Berhala Ponsel

Pengguna ponsel tidak mengenal lagi status sosial seseorang. Siapun sekarang ini menggunakan ponsel. Bayangkan, dengan harga 200 ribuan, orang bisa memiliki ponsel.

Ponsel memang barang ajaib. Selain untuk berkomunikasi secara telewicara bisa digunakan untuk mengirim data, berselancar di dunia maya atau untuk menyimpan lagu-lagu yang jumlahnya ratusan. Sepertinya, kita tidak dapat “hidup” tanpa ada ponsel di tangan kita. Benarkah?

Saya sedang belajar tidak tergantung kepada ponsel, karena benda ini telah menjadi “berhala” bagi kehidupan saya.

Ketika terdengar ringtone telepon atawa SMS masuk, dalam hitungan detik saya mengangkat ponsel saya. Ingin segera tahu, saya mendapatkan telepon atawa SMS dari siapa, jangan sampai mengecewakan orang yang menelpon saya. Bahkan saat saya sedang beraktivitas lain, saya sempatkan segera mengangkat ponsel atawa membalas SMS tadi. Tetapi, azan terdengar memanggil saya untuk segera melaksanakan shalat, gendang telinga saya tidak bergetar. Bahkan, sejam setelah azan selesai saya baru ambil wudlu. Gusti Allah saya cuekin.

Barangkali, dengan mata terpejam saya bisa menulis SMS karena jempol saya sudah hapal letak tombol huruf di atas keypad ponsel saya, letak fitur-fiturnya pun dengan mudah saya temukan di dalam menu ponsel. Tetapi, jari-jemari saya akan menjadi kaku ketika akan menuliskan huruf hijaiyah, apalagi menuliskan ayat-ayat Qur’an atawa ketika membuka Qur’an saya akan kebingungan karena tidak paham dan hapal menu-menu Qur’an.

Di saat saya bekerja, untuk menghibur diri saya putar lagu-lagu koleksi saya yang ada di ponsel menggunakan media player.

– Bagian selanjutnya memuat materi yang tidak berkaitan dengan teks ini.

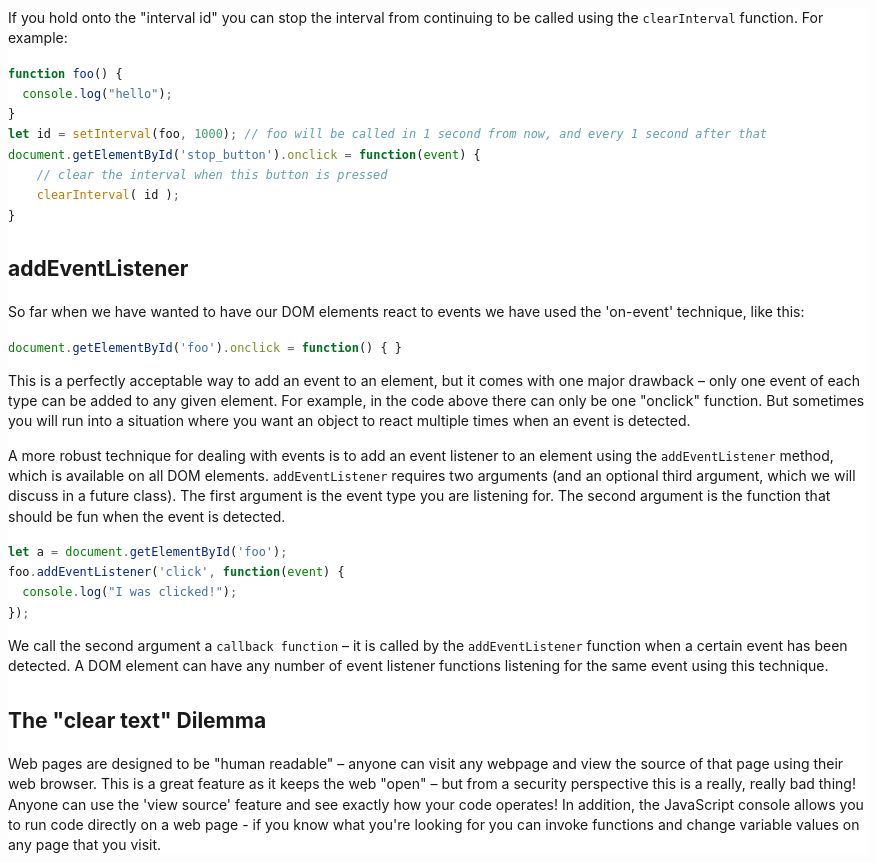 If you hold onto the "interval id" you can stop the interval from continuing to be called using the `clearInterval` function. For example:

```js
function foo() {
  console.log("hello");
}
let id = setInterval(foo, 1000); // foo will be called in 1 second from now, and every 1 second after that
document.getElementById('stop_button').onclick = function(event) {
    // clear the interval when this button is pressed
    clearInterval( id );
}
```

## addEventListener

So far when we have wanted to have our DOM elements react to events we have used the 'on-event' technique, like this:

```js
document.getElementById('foo').onclick = function() { }
```

This is a perfectly acceptable way to add an event to an element, but it comes with one major drawback – only one event of each type can be added to any given element. For example, in the code above there can only be one "onclick" function. But sometimes you will run into a situation where you want an object to react multiple times when an event is detected.

A more robust technique for dealing with events is to add an event listener to an element using the `addEventListener` method, which is available on all DOM elements. `addEventListener` requires two arguments (and an optional third argument, which we will discuss in a future class). The first argument is the event type you are listening for. The second argument is the function that should be fun when the event is detected.

```js
let a = document.getElementById('foo');
foo.addEventListener('click', function(event) { 
  console.log("I was clicked!");
});
```

We call the second argument a `callback function` – it is called by the `addEventListener` function when a certain event has been detected. A DOM element can have any number of event listener functions listening for the same event using this technique.

## The "clear text" Dilemma

Web pages are designed to be "human readable" – anyone can visit any webpage and view the source of that page using their web browser. This is a great feature as it keeps the web "open" – but from a security perspective this is a really, really bad thing! Anyone can use the 'view source' feature and see exactly how your code operates! In addition, the JavaScript console allows you to run code directly on a web page - if you know what you're looking for you can invoke functions and change variable values on any page that you visit.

Lagu-lagu selalu saya up date. Ear-phone terpasang di telinga kiri-kanan, kepala jadi bergoyang, bibir mengikuti syair lagu. Saya hapal lagu-lagu koleksi saya. Tetapi, saya tidak pernah menghibur diri dengan shalat-shalat sunat. Dalam shalat wajib saya hanya bisa membaca surat pendek seperti qulhu dan annas. Jangankan hapal ayat-ayat dalam surat panjang, surat dalam juz amma pun tidak ada yang saya hapal kecuali qulhu dan annas tadi.

Ketika mempunyai waktu luang, ponsel tidak lepas dari tangan. Untuk membunuh kebosanan saya telpon atawa sms-an dengan teman saya. Pulsa 100 ribu habis tidak saya sesali, dan saya tidak merasa terbebani. Tetapi, ketika kotak infaq hari Jumat lewat di depan saya, mau memasukkan uang 1000 saja, beratnya minta ampun.

Oh ya, hal yang paling menakutkan ketika menjawab telepon adalah ketika ada debt collector menagih hutang-hutang saya di bank, entah itu berupa pinjaman tanpa agunan atawa credit card. Mematikan ponsel bukan perkara sepele, debt collector bisa tersinggung. Saya bisa dikejar sampai ujung dunia untuk segera melunasi hutang-hutang saya. Tetapi, ketika mendengar ceramah seorang ustadz yang mengingatkan saya akan azab Gusti Allah hati saya telah membatu, dan saya akan mendengar bisikan setan supaya menunda taubat karena esok masih ada waktu.

Kini, saya sedang belajar menggunakan ponsel saya secara bijaksana dan meningkatkan nilai ibadah saya di hadapan Gusti Allah. Hidup saya mulai jadi tenang, pulsa bulanan saya pun semakin irit saja. Mau mau ikutan saya? Konsekuensinya cuma satu: kita akan “dimusuhi” oleh operator seluler langganan kita.